28. Jahrestagung der Deutschen Gesellschaft für Audiologie e. V.
28. Jahrestagung der Deutschen Gesellschaft für Audiologie e. V.
Richtungshörperformanz bei Patient*innen mit bilateraler Cochlea-Implantat-Versorgung: klinische Bedeutung und subjektive Befunde
Text
Hintergrund: Räumliches Hören ist für Orientierung und Kommunikation im Alltag von zentraler Bedeutung. Bei bilateral mit Cochlea-Implantaten versorgten (biCI) Patient*innen bleibt das Richtungshören trotz technischer Fortschritte häufig eingeschränkt, da interaurale Zeit- und Pegeldifferenzen (ITD, ILD) von aktuellen CI-Systemen nur eingeschränkt übertragen werden. Vor diesem Hintergrund untersucht die vorliegende Studie systematisch die Richtungshörperformanz von biCI Patient*innen und analysiert, inwieweit diese mit Faktoren wie Versorgungsdauer und subjektive Selbsteinschätzung im Zusammenhang steht.
Methode: In dieser Studie wurde die Richtungshörperformanz mithilfe des erweiterten Kindertisch-Tests (ERKI) mit einem zweisilbigen Sprachstimulus („Halo“) untersucht. Die Instruktionsphase umfasste 13 Stimuli mit einer Winkelauflösung von 15°, gefolgt von der Hauptmessung mit 73 Stimuli und einer Winkelauflösung von 5°. Ergänzend wurde die subjektive Einschätzung der Richtungshörkompetenz mittels eines Fragebogens erhoben. Zudem erfolgte die seitengetrennte Bestimmung des Sprachverstehens mittels des Freiburger Einsilbertests (FBE) bei 65 dB SPL.
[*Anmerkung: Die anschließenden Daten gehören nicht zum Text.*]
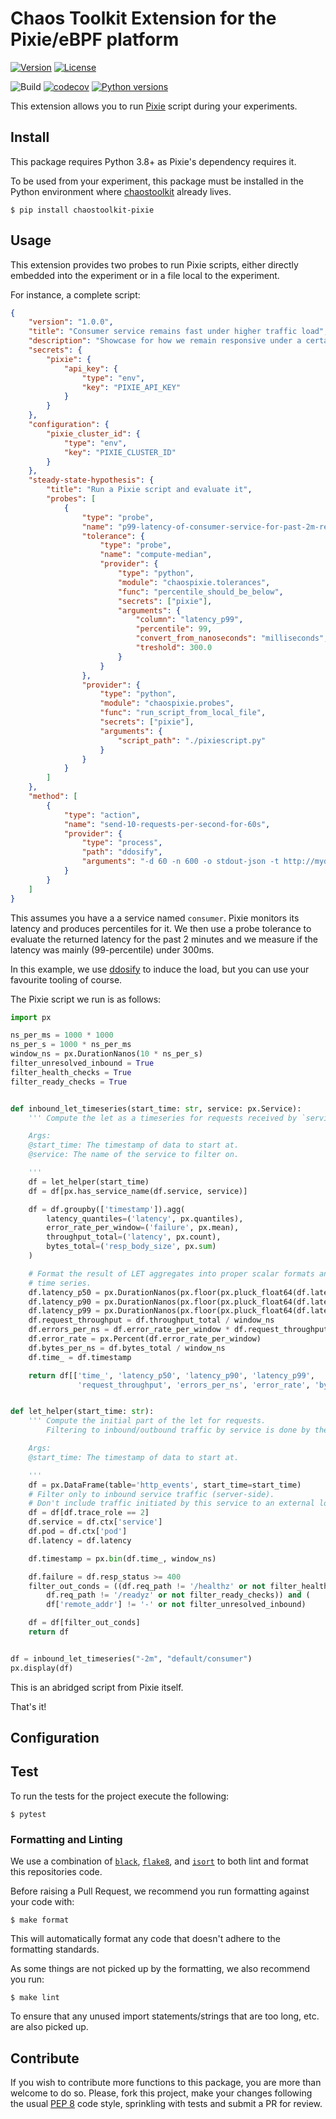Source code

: # Chaos Toolkit Extension for the Pixie/eBPF platform

[![Version](https://img.shields.io/pypi/v/chaostoolkit-pixie.svg)](https://img.shields.io/pypi/v/chaostoolkit-pixie.svg)
[![License](https://img.shields.io/pypi/l/chaostoolkit-pixie.svg)](https://img.shields.io/pypi/l/chaostoolkit-pixie.svg)

![Build](https://github.com/chaostoolkit-incubator/chaostoolkit-pixie/workflows/Build/badge.svg)
[![codecov](https://codecov.io/gh/chaostoolkit-incubator/chaostoolkit-pixie/branch/master/graph/badge.svg)](https://codecov.io/gh/chaostoolkit-incubator/chaostoolkit-pixie)
[![Python versions](https://img.shields.io/pypi/pyversions/chaostoolkit-pixie.svg)](https://www.python.org/)

This extension allows you to run [Pixie](https://px.dev/) script during your
experiments.

## Install

This package requires Python 3.8+ as Pixie's dependency requires it.

To be used from your experiment, this package must be installed in the Python
environment where [chaostoolkit][] already lives.

[chaostoolkit]: https://github.com/chaostoolkit/chaostoolkit

```
$ pip install chaostoolkit-pixie
```

## Usage

This extension provides two probes to run Pixie scripts, either directly
embedded into the experiment or in a file local to the experiment.

For instance, a complete script:

```json
{
    "version": "1.0.0",
    "title": "Consumer service remains fast under higher traffic load",
    "description": "Showcase for how we remain responsive under a certain load. This should help us figure how many replicas we should run",
    "secrets": {
        "pixie": {
            "api_key": {
                "type": "env",
                "key": "PIXIE_API_KEY"
            }
        }
    },
    "configuration": {
        "pixie_cluster_id": {
            "type": "env",
            "key": "PIXIE_CLUSTER_ID"
        }
    },
    "steady-state-hypothesis": {
        "title": "Run a Pixie script and evaluate it",
        "probes": [
            {
                "type": "probe",
                "name": "p99-latency-of-consumer-service-for-past-2m-remained-under-300ms",
                "tolerance": {
                    "type": "probe",
                    "name": "compute-median",
                    "provider": {
                        "type": "python",
                        "module": "chaospixie.tolerances",
                        "func": "percentile_should_be_below",
                        "secrets": ["pixie"],
                        "arguments": {
                            "column": "latency_p99",
                            "percentile": 99,
                            "convert_from_nanoseconds": "milliseconds",
                            "treshold": 300.0
                        }
                    }
                },
                "provider": {
                    "type": "python",
                    "module": "chaospixie.probes",
                    "func": "run_script_from_local_file",
                    "secrets": ["pixie"],
                    "arguments": {
                        "script_path": "./pixiescript.py"
                    }
                }
            }
        ]
    },
    "method": [
        {
            "type": "action",
            "name": "send-10-requests-per-second-for-60s",
            "provider": {
                "type": "process",
                "path": "ddosify",
                "arguments": "-d 60 -n 600 -o stdout-json -t http://mydomain.com/consumer"
            }
        }
    ]
}
```

This assumes you have a a service named `consumer`. Pixie monitors its
latency and produces percentiles for it. We then use a probe tolerance to
evaluate the returned latency for the past 2 minutes and we measure if the
latency was mainly (99-percentile) under 300ms.

In this example, we use [ddosify](https://github.com/ddosify/ddosify) to
induce the load, but you can use your favourite tooling of course.

The Pixie script we run is as follows:

```python
import px

ns_per_ms = 1000 * 1000
ns_per_s = 1000 * ns_per_ms
window_ns = px.DurationNanos(10 * ns_per_s)
filter_unresolved_inbound = True
filter_health_checks = True
filter_ready_checks = True


def inbound_let_timeseries(start_time: str, service: px.Service):
    ''' Compute the let as a timeseries for requests received by `service`.

    Args:
    @start_time: The timestamp of data to start at.
    @service: The name of the service to filter on.

    '''
    df = let_helper(start_time)
    df = df[px.has_service_name(df.service, service)]

    df = df.groupby(['timestamp']).agg(
        latency_quantiles=('latency', px.quantiles),
        error_rate_per_window=('failure', px.mean),
        throughput_total=('latency', px.count),
        bytes_total=('resp_body_size', px.sum)
    )

    # Format the result of LET aggregates into proper scalar formats and
    # time series.
    df.latency_p50 = px.DurationNanos(px.floor(px.pluck_float64(df.latency_quantiles, 'p50')))
    df.latency_p90 = px.DurationNanos(px.floor(px.pluck_float64(df.latency_quantiles, 'p90')))
    df.latency_p99 = px.DurationNanos(px.floor(px.pluck_float64(df.latency_quantiles, 'p99')))
    df.request_throughput = df.throughput_total / window_ns
    df.errors_per_ns = df.error_rate_per_window * df.request_throughput / px.DurationNanos(1)
    df.error_rate = px.Percent(df.error_rate_per_window)
    df.bytes_per_ns = df.bytes_total / window_ns
    df.time_ = df.timestamp

    return df[['time_', 'latency_p50', 'latency_p90', 'latency_p99',
               'request_throughput', 'errors_per_ns', 'error_rate', 'bytes_per_ns']]


def let_helper(start_time: str):
    ''' Compute the initial part of the let for requests.
        Filtering to inbound/outbound traffic by service is done by the calling function.

    Args:
    @start_time: The timestamp of data to start at.

    '''
    df = px.DataFrame(table='http_events', start_time=start_time)
    # Filter only to inbound service traffic (server-side).
    # Don't include traffic initiated by this service to an external location.
    df = df[df.trace_role == 2]
    df.service = df.ctx['service']
    df.pod = df.ctx['pod']
    df.latency = df.latency

    df.timestamp = px.bin(df.time_, window_ns)

    df.failure = df.resp_status >= 400
    filter_out_conds = ((df.req_path != '/healthz' or not filter_health_checks) and (
        df.req_path != '/readyz' or not filter_ready_checks)) and (
        df['remote_addr'] != '-' or not filter_unresolved_inbound)

    df = df[filter_out_conds]
    return df


df = inbound_let_timeseries("-2m", "default/consumer")
px.display(df)
```

This is an abridged script from Pixie itself.

That's it!

## Configuration

<Specify any extra configuration your extension relies on here>

## Test

To run the tests for the project execute the following:

```
$ pytest
```

### Formatting and Linting

We use a combination of [`black`][black], [`flake8`][flake8], and [`isort`][isort]
to both lint and format this repositories code.

[black]: https://github.com/psf/black
[flake8]: https://github.com/PyCQA/flake8
[isort]: https://github.com/PyCQA/isort

Before raising a Pull Request, we recommend you run formatting against your
code with:

```console
$ make format
```

This will automatically format any code that doesn't adhere to the formatting
standards.

As some things are not picked up by the formatting, we also recommend you run:

```console
$ make lint
```

To ensure that any unused import statements/strings that are too long, etc.
are also picked up.

## Contribute

If you wish to contribute more functions to this package, you are more than
welcome to do so. Please, fork this project, make your changes following the
usual [PEP 8][pep8] code style, sprinkling with tests and submit a PR for
review.

[pep8]: https://pycodestyle.readthedocs.io/en/latest/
Ergebnisse: Insgesamt wurden 20 biCI Patient*innen (♀ = 14, ♂= 6) im mittleren Alter von 45,60 Jahren (SD = 19,74) untersucht. Die Patient*innen erzielten im FBE für die rechte (M = 71,25%, SD = 15.97) und die linke (M = 70,50%, SD = 23.67) Seite ähnliche Ergebnisse. Die durchschnittliche Richtungshörperformanz (Messpunkte im funktionalen Referenzbereich) der biCI Patient*innen lag mit 42,10% (SD = 12.01) unter den Referenzwerten der normalhörende Vergleichsgruppe (M = 84,00%, SD = 13.90). Es zeigte sich kein signifikanter Zusammenhang zwischen der Richtungshörperformanz und der Versorgungsdauer der Patient*innen (p = 0.959; M = 8,38 Jahre, SD = 5.82). Ebenso ließ sich kein signifikanter Zusammenhang zwischen der Richtungshörperformanz und der subjektiven Einschätzung im Richtungshörfragebogen feststellen (p = 0.973; M = 56,13%, SD = 15.74).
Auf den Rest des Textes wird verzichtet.